Значительная часть раздела «Драма и трагедия» посвящена формальному анализу этих неровных, невразумительных пьес и особенно отношениям, устанавливающимся между сценическими персонажами и зрителем. Фигуры барочной сцены, отнюдь не отличаясь ни натурализмом, ни психологической достоверностью, представляют собой негибкие, неуклюжие конструкты. Разве может быть иначе, вопрошает Беньямин, если они призваны иллюстрировать течение ущербной, безнадежной истории? За их неловкими, деревянными движениями стоят не чувства или мысли, а «жестокие физические побуждения», в то время как их напыщенная, нередко иератическая речь подчеркивает их отчуждение и от природы, и от благодати. Однако в центре анализа у Беньямина находятся не столько сами персонажи, сколько вышеупомянутые взаимоотношения между сценой и зрителем. Последний видит на сцене – в «совершенно не связанном с космосом внутреннем пространстве чувств» – морально поучительное отражение своего положения в мире.
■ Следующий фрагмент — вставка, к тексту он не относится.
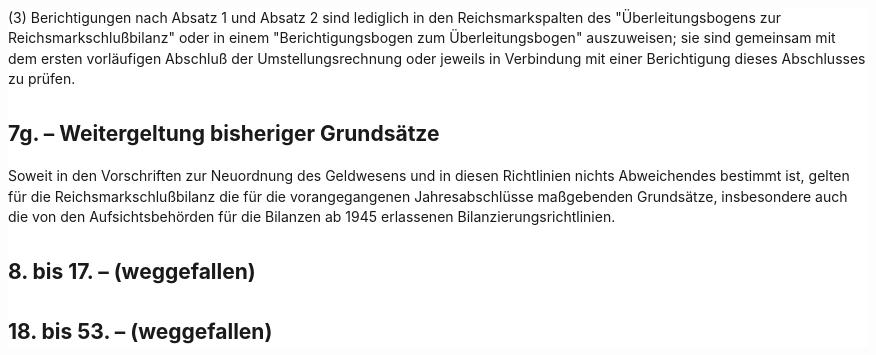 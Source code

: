 (3) Berichtigungen nach Absatz 1 und Absatz 2 sind lediglich in den Reichsmarkspalten des "Überleitungsbogens zur Reichsmarkschlußbilanz" oder in einem "Berichtigungsbogen zum Überleitungsbogen" auszuweisen; sie sind gemeinsam mit dem ersten vorläufigen Abschluß der Umstellungsrechnung oder jeweils in Verbindung mit einer Berichtigung dieses Abschlusses zu prüfen.


## 7g. – Weitergeltung bisheriger Grundsätze

Soweit in den Vorschriften zur Neuordnung des Geldwesens und in diesen Richtlinien nichts Abweichendes bestimmt ist, gelten für die Reichsmarkschlußbilanz die für die vorangegangenen Jahresabschlüsse maßgebenden Grundsätze, insbesondere auch die von den Aufsichtsbehörden für die Bilanzen ab 1945 erlassenen Bilanzierungsrichtlinien.


## 8. bis 17. – (weggefallen)


## 18. bis 53. – (weggefallen)

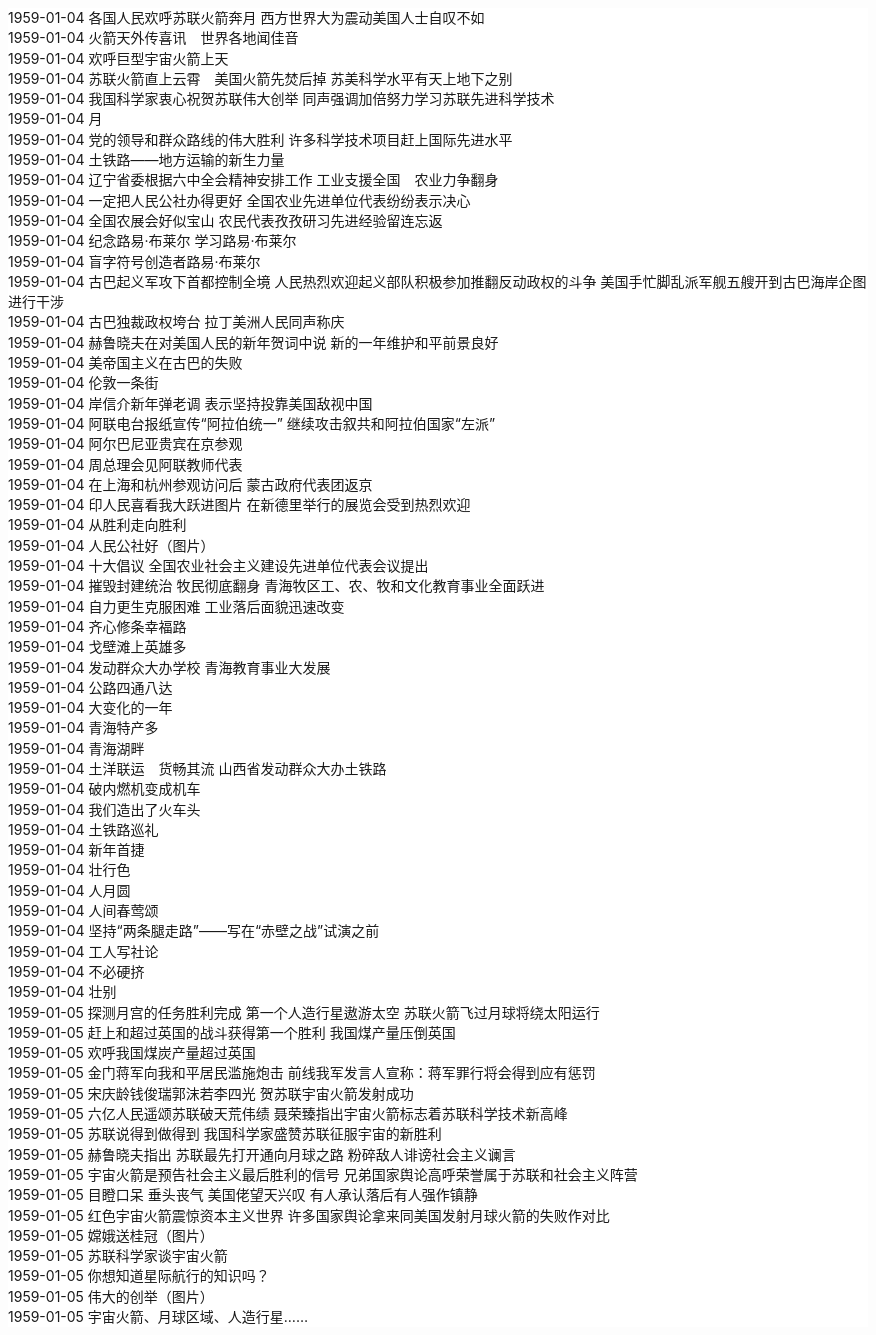 1959-01-04 各国人民欢呼苏联火箭奔月  西方世界大为震动美国人士自叹不如  
1959-01-04 火箭天外传喜讯　世界各地闻佳音  
1959-01-04 欢呼巨型宇宙火箭上天  
1959-01-04 苏联火箭直上云霄　美国火箭先焚后掉  苏美科学水平有天上地下之别  
1959-01-04 我国科学家衷心祝贺苏联伟大创举  同声强调加倍努力学习苏联先进科学技术  
1959-01-04 月  
1959-01-04 党的领导和群众路线的伟大胜利 许多科学技术项目赶上国际先进水平  
1959-01-04 土铁路——地方运输的新生力量  
1959-01-04 辽宁省委根据六中全会精神安排工作  工业支援全国　农业力争翻身  
1959-01-04 一定把人民公社办得更好  全国农业先进单位代表纷纷表示决心  
1959-01-04 全国农展会好似宝山  农民代表孜孜研习先进经验留连忘返  
1959-01-04 纪念路易·布莱尔  学习路易·布莱尔  
1959-01-04 盲字符号创造者路易·布莱尔  
1959-01-04 古巴起义军攻下首都控制全境  人民热烈欢迎起义部队积极参加推翻反动政权的斗争  美国手忙脚乱派军舰五艘开到古巴海岸企图进行干涉  
1959-01-04 古巴独裁政权垮台  拉丁美洲人民同声称庆  
1959-01-04 赫鲁晓夫在对美国人民的新年贺词中说  新的一年维护和平前景良好  
1959-01-04 美帝国主义在古巴的失败  
1959-01-04 伦敦一条街  
1959-01-04 岸信介新年弹老调  表示坚持投靠美国敌视中国  
1959-01-04 阿联电台报纸宣传“阿拉伯统一”  继续攻击叙共和阿拉伯国家“左派”  
1959-01-04 阿尔巴尼亚贵宾在京参观  
1959-01-04 周总理会见阿联教师代表  
1959-01-04 在上海和杭州参观访问后  蒙古政府代表团返京  
1959-01-04 印人民喜看我大跃进图片  在新德里举行的展览会受到热烈欢迎  
1959-01-04 从胜利走向胜利  
1959-01-04 人民公社好（图片）  
1959-01-04 十大倡议  全国农业社会主义建设先进单位代表会议提出  
1959-01-04 摧毁封建统治  牧民彻底翻身  青海牧区工、农、牧和文化教育事业全面跃进  
1959-01-04 自力更生克服困难  工业落后面貌迅速改变  
1959-01-04 齐心修条幸福路  
1959-01-04 戈壁滩上英雄多  
1959-01-04 发动群众大办学校  青海教育事业大发展  
1959-01-04 公路四通八达  
1959-01-04 大变化的一年  
1959-01-04 青海特产多  
1959-01-04 青海湖畔  
1959-01-04 土洋联运　货畅其流  山西省发动群众大办土铁路  
1959-01-04 破内燃机变成机车  
1959-01-04 我们造出了火车头  
1959-01-04 土铁路巡礼  
1959-01-04 新年首捷  
1959-01-04 壮行色  
1959-01-04 人月圆  
1959-01-04 人间春莺颂  
1959-01-04 坚持“两条腿走路”——写在“赤壁之战”试演之前  
1959-01-04 工人写社论  
1959-01-04 不必硬挤  
1959-01-04 壮别  
1959-01-05 探测月宫的任务胜利完成  第一个人造行星遨游太空  苏联火箭飞过月球将绕太阳运行  
1959-01-05 赶上和超过英国的战斗获得第一个胜利  我国煤产量压倒英国  
1959-01-05 欢呼我国煤炭产量超过英国  
1959-01-05 金门蒋军向我和平居民滥施炮击  前线我军发言人宣称：蒋军罪行将会得到应有惩罚  
1959-01-05 宋庆龄钱俊瑞郭沫若李四光  贺苏联宇宙火箭发射成功  
1959-01-05 六亿人民遥颂苏联破天荒伟绩  聂荣臻指出宇宙火箭标志着苏联科学技术新高峰  
1959-01-05 苏联说得到做得到  我国科学家盛赞苏联征服宇宙的新胜利  
1959-01-05 赫鲁晓夫指出  苏联最先打开通向月球之路  粉碎敌人诽谤社会主义谰言  
1959-01-05 宇宙火箭是预告社会主义最后胜利的信号  兄弟国家舆论高呼荣誉属于苏联和社会主义阵营  
1959-01-05 目瞪口呆  垂头丧气  美国佬望天兴叹  有人承认落后有人强作镇静  
1959-01-05 红色宇宙火箭震惊资本主义世界  许多国家舆论拿来同美国发射月球火箭的失败作对比  
1959-01-05 嫦娥送桂冠（图片）  
1959-01-05 苏联科学家谈宇宙火箭  
1959-01-05 你想知道星际航行的知识吗？  
1959-01-05 伟大的创举（图片）  
1959-01-05 宇宙火箭、月球区域、人造行星……   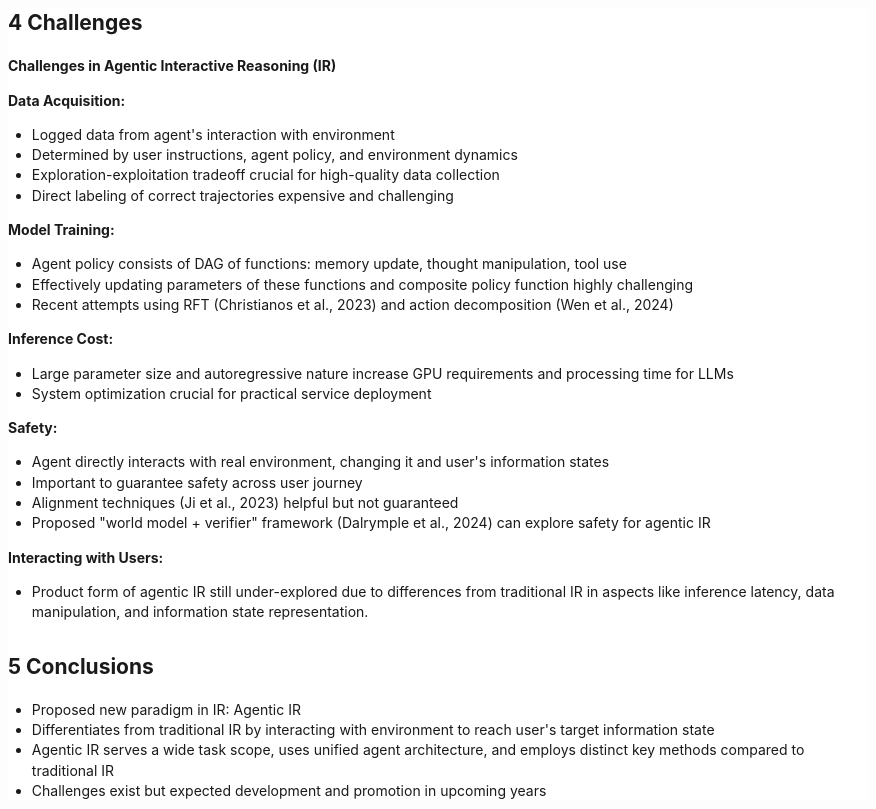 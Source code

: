 ## 4 Challenges

**Challenges in Agentic Interactive Reasoning (IR)**

**Data Acquisition:**
- Logged data from agent's interaction with environment
- Determined by user instructions, agent policy, and environment dynamics
- Exploration-exploitation tradeoff crucial for high-quality data collection
- Direct labeling of correct trajectories expensive and challenging

**Model Training:**
- Agent policy consists of DAG of functions: memory update, thought manipulation, tool use
- Effectively updating parameters of these functions and composite policy function highly challenging
- Recent attempts using RFT (Christianos et al., 2023) and action decomposition (Wen et al., 2024)

**Inference Cost:**
- Large parameter size and autoregressive nature increase GPU requirements and processing time for LLMs
- System optimization crucial for practical service deployment

**Safety:**
- Agent directly interacts with real environment, changing it and user's information states
- Important to guarantee safety across user journey
- Alignment techniques (Ji et al., 2023) helpful but not guaranteed
- Proposed "world model + verifier" framework (Dalrymple et al., 2024) can explore safety for agentic IR

**Interacting with Users:**
- Product form of agentic IR still under-explored due to differences from traditional IR in aspects like inference latency, data manipulation, and information state representation.

## 5 Conclusions
- Proposed new paradigm in IR: Agentic IR
- Differentiates from traditional IR by interacting with environment to reach user's target information state
- Agentic IR serves a wide task scope, uses unified agent architecture, and employs distinct key methods compared to traditional IR
- Challenges exist but expected development and promotion in upcoming years
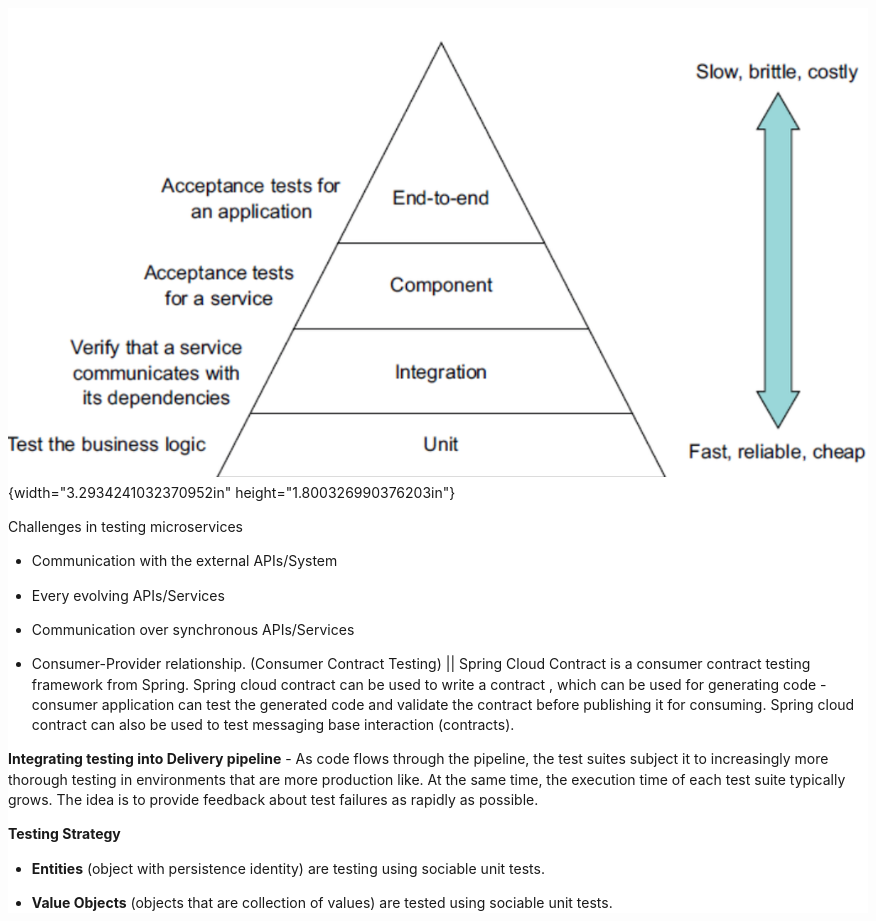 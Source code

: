 ![](media/image30.png){width="3.2934241032370952in"
height="1.800326990376203in"}

Challenges in testing microservices

-   Communication with the external APIs/System

-   Every evolving APIs/Services

-   Communication over synchronous APIs/Services

-   Consumer-Provider relationship. (Consumer Contract Testing) \|\|
    Spring Cloud Contract is a consumer contract testing framework from
    Spring. Spring cloud contract can be used to write a contract ,
    which can be used for generating code - consumer application can
    test the generated code and validate the contract before publishing
    it for consuming. Spring cloud contract can also be used to test
    messaging base interaction (contracts).

**Integrating testing into Delivery pipeline** - As code flows through
the pipeline, the test suites subject it to increasingly more thorough
testing in environments that are more production like. At the same time,
the execution time of each test suite typically grows. The idea is to
provide feedback about test failures as rapidly as possible.

**Testing Strategy**

-   **Entities** (object with persistence identity) are testing using
    sociable unit tests.

-   **Value Objects** (objects that are collection of values) are tested
    using sociable unit tests.
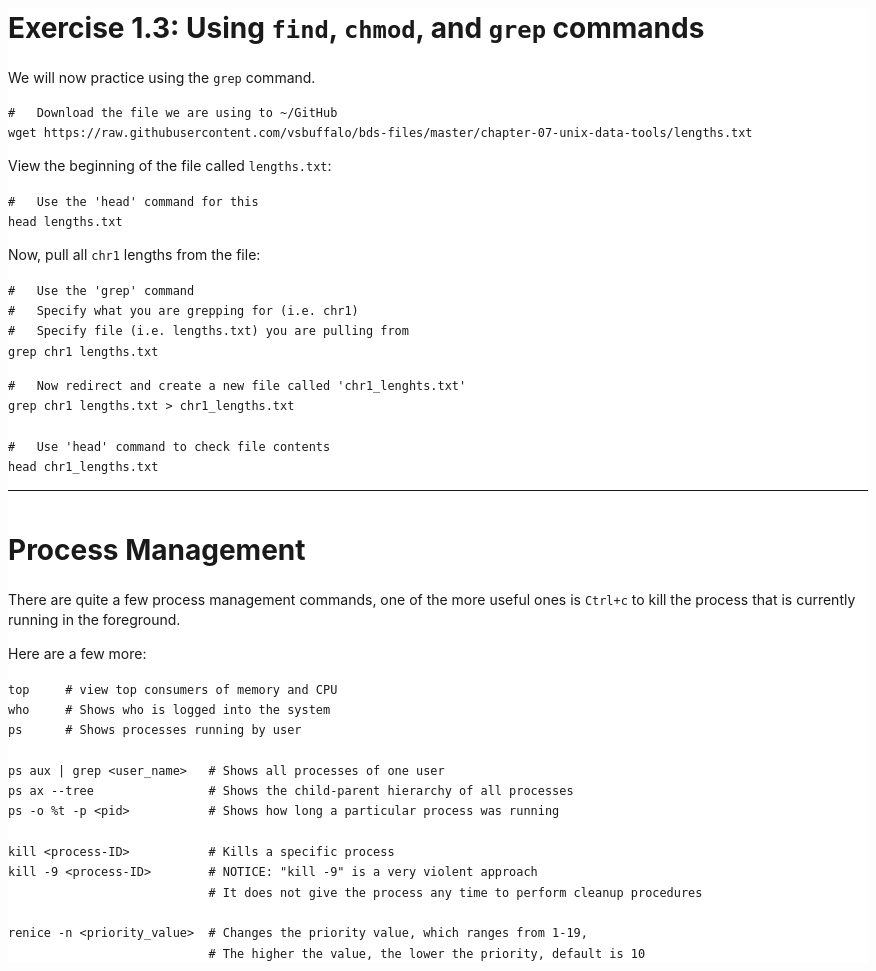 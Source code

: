 



# Exercise 1.3: Using `find`, `chmod`, and `grep` commands

We will now practice using the `grep` command.

```
#   Download the file we are using to ~/GitHub
wget https://raw.githubusercontent.com/vsbuffalo/bds-files/master/chapter-07-unix-data-tools/lengths.txt
```

View the beginning of the file called `lengths.txt`:

```
#   Use the 'head' command for this
head lengths.txt
```

Now, pull all `chr1` lengths from the file:

```
#   Use the 'grep' command
#   Specify what you are grepping for (i.e. chr1)
#   Specify file (i.e. lengths.txt) you are pulling from
grep chr1 lengths.txt
```

```
#   Now redirect and create a new file called 'chr1_lenghts.txt'
grep chr1 lengths.txt > chr1_lengths.txt

#   Use 'head' command to check file contents
head chr1_lengths.txt
```

***





# Process Management

There are quite a few process management commands, one of the more useful ones is `Ctrl+c` to kill the process that is currently running in the foreground.

Here are a few more:

```
top     # view top consumers of memory and CPU
who     # Shows who is logged into the system
ps      # Shows processes running by user

ps aux | grep <user_name>   # Shows all processes of one user
ps ax --tree                # Shows the child-parent hierarchy of all processes
ps -o %t -p <pid>           # Shows how long a particular process was running

kill <process-ID>           # Kills a specific process
kill -9 <process-ID>        # NOTICE: "kill -9" is a very violent approach
                            # It does not give the process any time to perform cleanup procedures
                            
renice -n <priority_value>  # Changes the priority value, which ranges from 1-19,
                            # The higher the value, the lower the priority, default is 10
```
Таким образом, барочные драмы – «не столько пьесы, от которых становится печально, сколько такие, в которых скорбь находит свое удовлетворение: пьесы для печальных» (OGT, 119; ПНД, 116).
Во второй части книги «Аллегория и драма» Беньямин убедительно выступает за возвращение аллегории в качестве основополагающего тропа не только барокко, но и самого модерна. Аллегория, понимаемая как нарративная связь между символическими элементами, в XVIII в. оказалась в опале; однако, согласно трактовке Беньямина, реабилитирующей аллегорию, троп не имеет особого отношения к нарративному и репрезентационному аспектам данного жанра. Аллегория выступает у Беньямина в качестве строго кодифицированного набора знаков, не обязательно связанных с тем, что они символизируют. Согласно наиболее популярной цитате из данной книги, «любая персона, любая вещь, любое обстоятельство могут служить обозначением чего угодно». Гораздо реже цитируется следующее предложение, обозначающее аллегорию в качестве исторической практики: «Эта возможность выносит профанному миру уничтожающий и все же справедливый приговор: он характеризуется как мир, в котором детали не имеют особого значения» (OGT, 175; ПНД, 181). Беньямин приписывает аллегории уникальные разоблачительные способности: она в состоянии показать бездну, скрывающуюся за каждым аспектом повседневной жизни. По мере того как аллегория перестает производить смысл, ее сменяет «естественная история» смысла (OGT, 166; ПНД, 171): инертные, опустошенные фигуры на сцене, окруженные вещами, лишенными свойственного им значения, отражают историю, уже неотличимую от непрерывной гибели и разрушения самой природы. «Здесь сердцевина аллегорического взгляда, барочного, светского представления истории как истории всемирных страданий; значимым оно оказывается лишь в точках упадка» (OGT, 166; ПНД, 172).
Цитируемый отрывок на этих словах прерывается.